Wang Haiping, Liu Xiancheng, Wang Xin, Lv Zhenqian, Liu Xiaojun, Xu Ping
Department of Cardiovascular Surgery, Qingdao University, Affiliated Hospital of Qingdao University, Qingdao 266000, China;; Department of Cardiovascular Surgery, Qingdao Fuwai Cardiovascular disease Hospital, Qingdao 266034, China.
Department of Cardiovascular Surgery, Qingdao Fuwai Cardiovascular disease Hospital, Qingdao 266034, China.
J Thorac Dis. 2016 Nov;8(11):3087-3095. doi: 10.21037/jtd.2016.11.97.
Annuloplasty bands and rings are widely used for repairing functional tricuspid regurgitation (FTR). However, the question regarding which is the ideal annuloplasty device remains unclear. The aim of this study was to compare the efficacy and mid-term durability of tricuspid ring annuloplasty for FTR secondary to rheumatic mitral valve disease using flexible Cosgrove-Edwards band and the rigid Edwards MC3 ring (Edwards Lifesciences, LLC, Irvine, CA, USA).

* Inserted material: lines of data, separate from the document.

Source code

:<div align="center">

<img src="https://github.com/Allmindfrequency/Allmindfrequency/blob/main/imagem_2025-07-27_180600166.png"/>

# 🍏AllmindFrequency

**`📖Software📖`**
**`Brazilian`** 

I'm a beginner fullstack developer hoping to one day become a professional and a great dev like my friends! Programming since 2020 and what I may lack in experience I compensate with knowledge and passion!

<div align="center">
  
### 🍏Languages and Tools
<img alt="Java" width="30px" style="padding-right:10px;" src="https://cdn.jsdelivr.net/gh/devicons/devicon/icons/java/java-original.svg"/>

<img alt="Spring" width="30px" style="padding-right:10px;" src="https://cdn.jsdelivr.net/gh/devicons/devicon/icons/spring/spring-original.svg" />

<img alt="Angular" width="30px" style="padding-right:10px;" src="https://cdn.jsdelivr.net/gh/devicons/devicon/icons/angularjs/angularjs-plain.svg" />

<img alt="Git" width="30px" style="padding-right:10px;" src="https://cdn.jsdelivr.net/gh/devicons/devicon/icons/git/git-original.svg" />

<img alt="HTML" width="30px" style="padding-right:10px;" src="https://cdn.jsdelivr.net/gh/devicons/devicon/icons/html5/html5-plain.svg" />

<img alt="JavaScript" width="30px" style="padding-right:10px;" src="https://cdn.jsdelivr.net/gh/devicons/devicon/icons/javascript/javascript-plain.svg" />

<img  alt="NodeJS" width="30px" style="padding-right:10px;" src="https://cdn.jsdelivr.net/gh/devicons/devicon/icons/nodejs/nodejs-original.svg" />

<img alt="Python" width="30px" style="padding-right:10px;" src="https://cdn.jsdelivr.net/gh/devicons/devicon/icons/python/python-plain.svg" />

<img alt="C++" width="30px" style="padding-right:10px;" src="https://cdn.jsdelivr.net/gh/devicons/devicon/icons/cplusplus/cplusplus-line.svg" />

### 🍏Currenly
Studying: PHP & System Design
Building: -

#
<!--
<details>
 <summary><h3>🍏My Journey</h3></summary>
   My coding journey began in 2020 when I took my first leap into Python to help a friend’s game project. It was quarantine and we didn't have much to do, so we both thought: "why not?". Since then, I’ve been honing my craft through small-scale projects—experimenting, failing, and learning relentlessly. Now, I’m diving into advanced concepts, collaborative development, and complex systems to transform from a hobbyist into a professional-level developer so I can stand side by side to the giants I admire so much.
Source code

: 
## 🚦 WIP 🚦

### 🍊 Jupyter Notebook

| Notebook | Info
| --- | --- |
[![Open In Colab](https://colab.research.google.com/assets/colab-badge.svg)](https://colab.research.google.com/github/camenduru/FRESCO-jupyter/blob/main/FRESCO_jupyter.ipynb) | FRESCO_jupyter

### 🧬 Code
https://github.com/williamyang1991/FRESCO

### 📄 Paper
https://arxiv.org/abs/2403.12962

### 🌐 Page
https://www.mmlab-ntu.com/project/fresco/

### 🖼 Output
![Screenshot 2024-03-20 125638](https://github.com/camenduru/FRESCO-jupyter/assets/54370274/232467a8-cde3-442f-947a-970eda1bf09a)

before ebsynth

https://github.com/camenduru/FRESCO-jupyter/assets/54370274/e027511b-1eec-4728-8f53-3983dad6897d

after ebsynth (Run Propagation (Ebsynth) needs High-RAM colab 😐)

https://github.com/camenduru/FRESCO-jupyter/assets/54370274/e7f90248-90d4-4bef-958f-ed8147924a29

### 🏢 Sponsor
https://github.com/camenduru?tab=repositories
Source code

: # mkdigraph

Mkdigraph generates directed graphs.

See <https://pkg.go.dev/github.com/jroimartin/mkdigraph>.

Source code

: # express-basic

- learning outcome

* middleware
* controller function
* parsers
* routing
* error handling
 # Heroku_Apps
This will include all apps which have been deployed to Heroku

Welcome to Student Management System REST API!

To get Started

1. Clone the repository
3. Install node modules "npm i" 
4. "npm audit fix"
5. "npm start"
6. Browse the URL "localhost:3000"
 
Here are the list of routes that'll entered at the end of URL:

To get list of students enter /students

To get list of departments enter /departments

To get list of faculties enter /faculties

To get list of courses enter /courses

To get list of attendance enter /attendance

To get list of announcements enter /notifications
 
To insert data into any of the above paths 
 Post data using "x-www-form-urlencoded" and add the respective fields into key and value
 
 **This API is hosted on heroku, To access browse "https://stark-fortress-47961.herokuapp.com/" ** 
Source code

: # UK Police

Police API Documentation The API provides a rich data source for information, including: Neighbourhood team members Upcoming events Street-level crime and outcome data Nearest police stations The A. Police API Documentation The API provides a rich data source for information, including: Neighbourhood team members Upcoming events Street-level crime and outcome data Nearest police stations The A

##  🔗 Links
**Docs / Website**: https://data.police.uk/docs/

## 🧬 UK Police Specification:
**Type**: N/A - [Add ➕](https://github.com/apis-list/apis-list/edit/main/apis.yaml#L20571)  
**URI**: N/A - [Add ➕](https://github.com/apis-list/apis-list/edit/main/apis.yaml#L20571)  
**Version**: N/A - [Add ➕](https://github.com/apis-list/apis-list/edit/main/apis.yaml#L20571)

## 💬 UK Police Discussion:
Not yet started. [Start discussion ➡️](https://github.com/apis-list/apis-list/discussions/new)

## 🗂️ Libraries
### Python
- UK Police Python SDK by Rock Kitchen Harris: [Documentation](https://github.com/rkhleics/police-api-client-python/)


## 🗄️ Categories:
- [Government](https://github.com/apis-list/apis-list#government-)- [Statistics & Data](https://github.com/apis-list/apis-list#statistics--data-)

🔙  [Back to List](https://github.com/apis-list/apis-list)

We retrospectively collected the clinical data of those who underwent mitral valve replacement (MVR) in concomitant with tricuspid ring annuloplasty from 2009 to 2013. The flexible band was used in 46 patients (flexible group), and the 3D rigid ring was used in 60 patients (rigid group). Echocardiographic evaluation of tricuspid function was performed preoperatively and postoperatively.
The grade of TR was significantly improved compared to preoperative values in two groups. There was no significant difference regarding postoperative TR grade between the two groups at 1 week and 2-3 months but there was statistical significant difference at postoperative 6-12 months, and 2-3 years. During the follow up period, 25 of 46 patients (54.3%) in flexible group and 22 of 60 patients (30.3%) in rigid group developed recurrent TR. Freedom from recurrent TR in flexible group is significant lower than rigid group in each postoperative follow up period.
These findings suggest that 3D rigid ring annuloplasty might be more effective for tricuspid ring annuloplasty in FTR in mid-term postoperative periods when compared to flexible band.
瓣环成形带和瓣环成形环广泛用于功能性三尖瓣反流(FTR)的修复。然而,关于哪种是理想的瓣环成形装置的问题仍不明确。本研究的目的是比较使用柔性Cosgrove-Edwards带和刚性Edwards MC3环(美国加利福尼亚州欧文市Edwards Lifesciences有限责任公司)对风湿性二尖瓣疾病继发的FTR进行三尖瓣环成形术的疗效和中期耐久性。
我们回顾性收集了2009年至2013年期间接受二尖瓣置换术(MVR)并同期进行三尖瓣环成形术患者的临床资料。46例患者使用柔性带(柔性组),60例患者使用3D刚性环(刚性组)。术前和术后对三尖瓣功能进行超声心动图评估。
与术前值相比,两组的三尖瓣反流(TR)分级均有显著改善。两组术后1周和2 - 3个月时TR分级无显著差异,但术后6 - 12个月和2 - 3年时有统计学显著差异。在随访期间,柔性组46例患者中有25例(54.3%)发生复发性TR,刚性组60例患者中有22例(30.3%)发生复发性TR。在每个术后随访期,柔性组无复发性TR的发生率显著低于刚性组。
这些发现表明,与柔性带相比,3D刚性环瓣环成形术在术后中期对FTR的三尖瓣环成形术可能更有效。